• Task to complete
Below are the records. State how many of their lines contain "DriverManager", with nothing else.

• Data extract
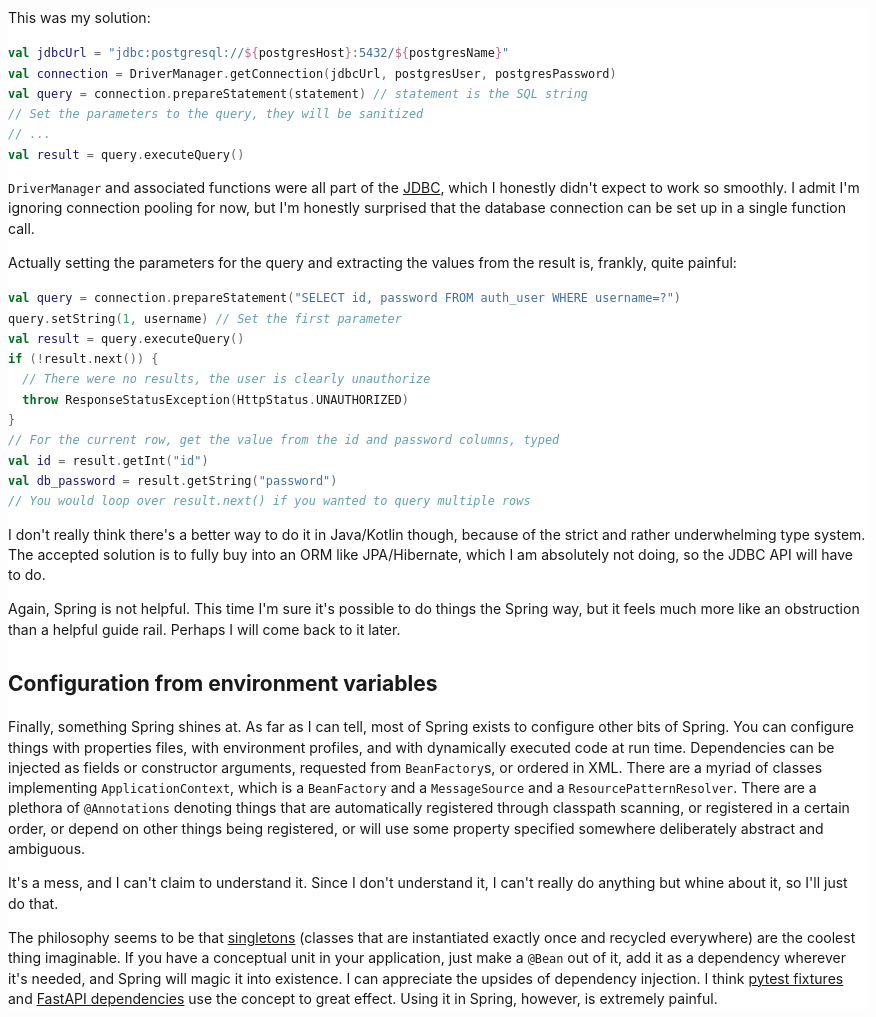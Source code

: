 This was my solution:
```kotlin
val jdbcUrl = "jdbc:postgresql://${postgresHost}:5432/${postgresName}"
val connection = DriverManager.getConnection(jdbcUrl, postgresUser, postgresPassword)
val query = connection.prepareStatement(statement) // statement is the SQL string
// Set the parameters to the query, they will be sanitized
// ...
val result = query.executeQuery()
```

`DriverManager` and associated functions were all part of the [JDBC](https://en.wikipedia.org/wiki/Java_Database_Connectivity), which I honestly didn't expect to work so smoothly. I admit I'm ignoring connection pooling for now, but I'm honestly surprised that the database connection can be set up in a single function call.

Actually setting the parameters for the query and extracting the values from the result is, frankly, quite painful:
```kotlin
val query = connection.prepareStatement("SELECT id, password FROM auth_user WHERE username=?")
query.setString(1, username) // Set the first parameter
val result = query.executeQuery()
if (!result.next()) {
  // There were no results, the user is clearly unauthorize
  throw ResponseStatusException(HttpStatus.UNAUTHORIZED)
}
// For the current row, get the value from the id and password columns, typed
val id = result.getInt("id")
val db_password = result.getString("password")
// You would loop over result.next() if you wanted to query multiple rows
```

I don't really think there's a better way to do it in Java/Kotlin though, because of the strict and rather underwhelming type system. The accepted solution is to fully buy into an ORM like JPA/Hibernate, which I am absolutely not doing, so the JDBC API will have to do.

Again, Spring is not helpful. This time I'm sure it's possible to do things the Spring way, but it feels much more like an obstruction than a helpful guide rail. Perhaps I will come back to it later.

## Configuration from environment variables
Finally, something Spring shines at. As far as I can tell, most of Spring exists to configure other bits of Spring. You can configure things with properties files, with environment profiles, and with dynamically executed code at run time. Dependencies can be injected as fields or constructor arguments, requested from `BeanFactory`s, or ordered in XML. There are a myriad of classes implementing `ApplicationContext`, which is a `BeanFactory` and a `MessageSource` and a `ResourcePatternResolver`. There are a plethora of `@Annotations` denoting things that are automatically registered through classpath scanning, or registered in a certain order, or depend on other things being registered, or will use some property specified somewhere deliberately abstract and ambiguous.

It's a mess, and I can't claim to understand it. Since I don't understand it, I can't really do anything but whine about it, so I'll just do that. 

The philosophy seems to be that [singletons](https://en.wikipedia.org/wiki/Singleton_pattern) (classes that are instantiated exactly once and recycled everywhere) are the coolest thing imaginable. If you have a conceptual unit in your application, just make a `@Bean` out of it, add it as a dependency wherever it's needed, and Spring will magic it into existence. I can appreciate the upsides of dependency injection. I think [pytest fixtures](https://docs.pytest.org/en/7.1.x/how-to/fixtures.html) and [FastAPI dependencies](https://fastapi.tiangolo.com/tutorial/dependencies/) use the concept to great effect. Using it in Spring, however, is extremely painful.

• The answer
2